• **INFORMATION PROVIDED**
----------
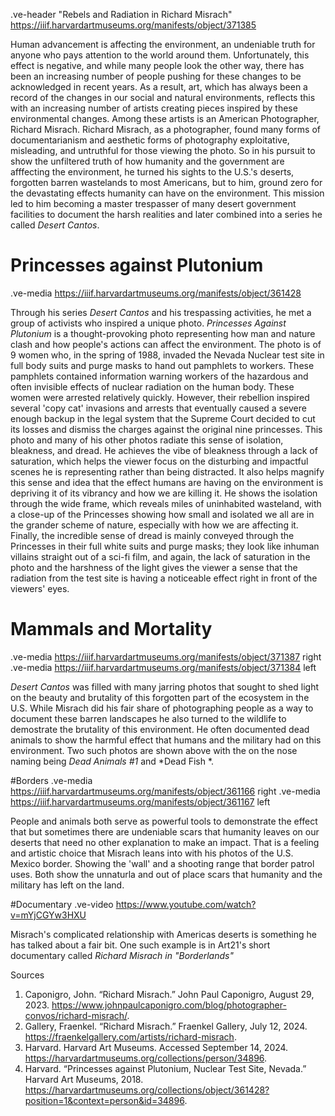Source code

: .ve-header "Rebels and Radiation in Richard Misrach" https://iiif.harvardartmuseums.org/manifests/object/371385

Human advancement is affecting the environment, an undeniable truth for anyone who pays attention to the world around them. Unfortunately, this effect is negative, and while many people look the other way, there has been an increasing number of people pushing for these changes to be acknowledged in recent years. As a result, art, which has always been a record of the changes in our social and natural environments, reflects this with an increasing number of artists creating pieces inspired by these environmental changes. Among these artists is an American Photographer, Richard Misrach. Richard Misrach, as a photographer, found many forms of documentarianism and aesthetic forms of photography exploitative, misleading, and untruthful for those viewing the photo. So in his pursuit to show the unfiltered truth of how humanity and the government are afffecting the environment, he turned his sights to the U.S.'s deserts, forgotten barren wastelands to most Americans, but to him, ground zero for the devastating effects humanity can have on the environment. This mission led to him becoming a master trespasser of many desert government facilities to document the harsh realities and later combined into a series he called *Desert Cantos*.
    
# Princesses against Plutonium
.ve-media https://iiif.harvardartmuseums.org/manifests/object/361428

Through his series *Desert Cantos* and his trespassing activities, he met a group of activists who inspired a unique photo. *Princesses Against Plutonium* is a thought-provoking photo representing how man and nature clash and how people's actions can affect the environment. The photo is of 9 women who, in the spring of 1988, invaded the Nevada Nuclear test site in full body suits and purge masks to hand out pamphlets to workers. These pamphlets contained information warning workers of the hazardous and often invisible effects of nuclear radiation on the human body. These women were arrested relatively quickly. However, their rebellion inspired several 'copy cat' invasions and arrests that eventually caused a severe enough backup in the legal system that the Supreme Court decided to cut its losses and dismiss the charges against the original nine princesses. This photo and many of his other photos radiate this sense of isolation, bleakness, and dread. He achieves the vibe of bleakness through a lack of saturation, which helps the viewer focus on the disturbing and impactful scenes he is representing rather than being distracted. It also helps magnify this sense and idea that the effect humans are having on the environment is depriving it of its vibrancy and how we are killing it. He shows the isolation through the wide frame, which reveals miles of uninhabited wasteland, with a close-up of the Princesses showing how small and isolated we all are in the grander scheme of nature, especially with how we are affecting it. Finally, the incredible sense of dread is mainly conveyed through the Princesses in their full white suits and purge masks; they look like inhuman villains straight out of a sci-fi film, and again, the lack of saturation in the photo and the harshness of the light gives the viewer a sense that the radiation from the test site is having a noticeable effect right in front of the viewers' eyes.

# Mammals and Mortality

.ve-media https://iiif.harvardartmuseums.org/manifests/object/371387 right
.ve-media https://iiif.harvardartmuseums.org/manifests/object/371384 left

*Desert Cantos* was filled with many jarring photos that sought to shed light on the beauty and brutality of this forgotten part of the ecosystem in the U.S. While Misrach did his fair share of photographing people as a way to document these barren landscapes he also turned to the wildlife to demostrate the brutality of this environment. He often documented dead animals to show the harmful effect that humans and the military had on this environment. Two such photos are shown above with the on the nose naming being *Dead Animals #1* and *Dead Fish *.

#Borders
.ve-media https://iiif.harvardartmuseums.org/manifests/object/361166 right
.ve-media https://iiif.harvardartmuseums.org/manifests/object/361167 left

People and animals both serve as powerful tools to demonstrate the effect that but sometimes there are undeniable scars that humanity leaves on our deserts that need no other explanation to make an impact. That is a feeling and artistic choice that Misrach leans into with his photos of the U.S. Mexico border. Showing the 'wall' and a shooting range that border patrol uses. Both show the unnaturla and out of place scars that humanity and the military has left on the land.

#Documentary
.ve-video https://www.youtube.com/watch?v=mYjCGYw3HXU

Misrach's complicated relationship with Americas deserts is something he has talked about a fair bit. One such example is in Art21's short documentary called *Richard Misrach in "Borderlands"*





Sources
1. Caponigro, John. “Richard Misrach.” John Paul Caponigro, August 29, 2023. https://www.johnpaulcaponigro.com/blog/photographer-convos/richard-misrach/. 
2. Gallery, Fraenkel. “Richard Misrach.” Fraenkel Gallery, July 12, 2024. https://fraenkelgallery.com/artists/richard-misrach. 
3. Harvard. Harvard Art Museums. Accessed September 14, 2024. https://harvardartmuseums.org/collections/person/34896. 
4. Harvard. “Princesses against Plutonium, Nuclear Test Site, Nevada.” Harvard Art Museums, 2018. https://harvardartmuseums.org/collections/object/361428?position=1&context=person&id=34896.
----------
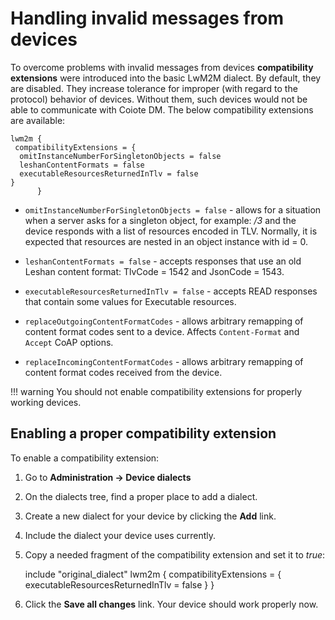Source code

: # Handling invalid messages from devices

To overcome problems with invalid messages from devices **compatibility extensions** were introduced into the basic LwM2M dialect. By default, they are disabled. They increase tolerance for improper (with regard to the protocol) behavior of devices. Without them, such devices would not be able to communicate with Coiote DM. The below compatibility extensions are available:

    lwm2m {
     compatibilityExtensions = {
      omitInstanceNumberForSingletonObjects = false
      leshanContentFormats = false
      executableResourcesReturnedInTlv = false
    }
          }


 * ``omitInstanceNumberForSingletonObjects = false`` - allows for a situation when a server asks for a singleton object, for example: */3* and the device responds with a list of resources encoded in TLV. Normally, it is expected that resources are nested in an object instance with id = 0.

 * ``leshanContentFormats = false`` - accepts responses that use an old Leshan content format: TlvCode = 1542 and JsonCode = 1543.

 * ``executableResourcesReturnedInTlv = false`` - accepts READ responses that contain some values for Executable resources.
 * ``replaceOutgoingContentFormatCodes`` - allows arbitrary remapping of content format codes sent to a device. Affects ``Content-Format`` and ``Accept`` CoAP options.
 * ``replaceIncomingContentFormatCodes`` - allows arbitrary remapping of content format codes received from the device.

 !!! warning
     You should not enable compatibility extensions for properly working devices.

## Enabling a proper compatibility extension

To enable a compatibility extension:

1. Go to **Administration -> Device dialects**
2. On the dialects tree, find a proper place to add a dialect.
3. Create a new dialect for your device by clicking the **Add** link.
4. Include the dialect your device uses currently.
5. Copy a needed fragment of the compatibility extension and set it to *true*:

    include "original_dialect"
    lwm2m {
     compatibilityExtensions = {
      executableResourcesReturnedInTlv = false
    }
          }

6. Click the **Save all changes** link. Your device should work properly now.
----------
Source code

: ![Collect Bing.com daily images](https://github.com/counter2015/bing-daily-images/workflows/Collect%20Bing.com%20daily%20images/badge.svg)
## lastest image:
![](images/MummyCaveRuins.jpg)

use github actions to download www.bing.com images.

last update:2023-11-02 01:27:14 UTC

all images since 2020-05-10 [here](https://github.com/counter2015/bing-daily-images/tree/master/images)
----------
• **EXERCISE AIM**
The answer needed is a single number: how many lines in the records above hold the string "forgotten". Please write nothing else.

• **WRITTEN SOLUTION**
2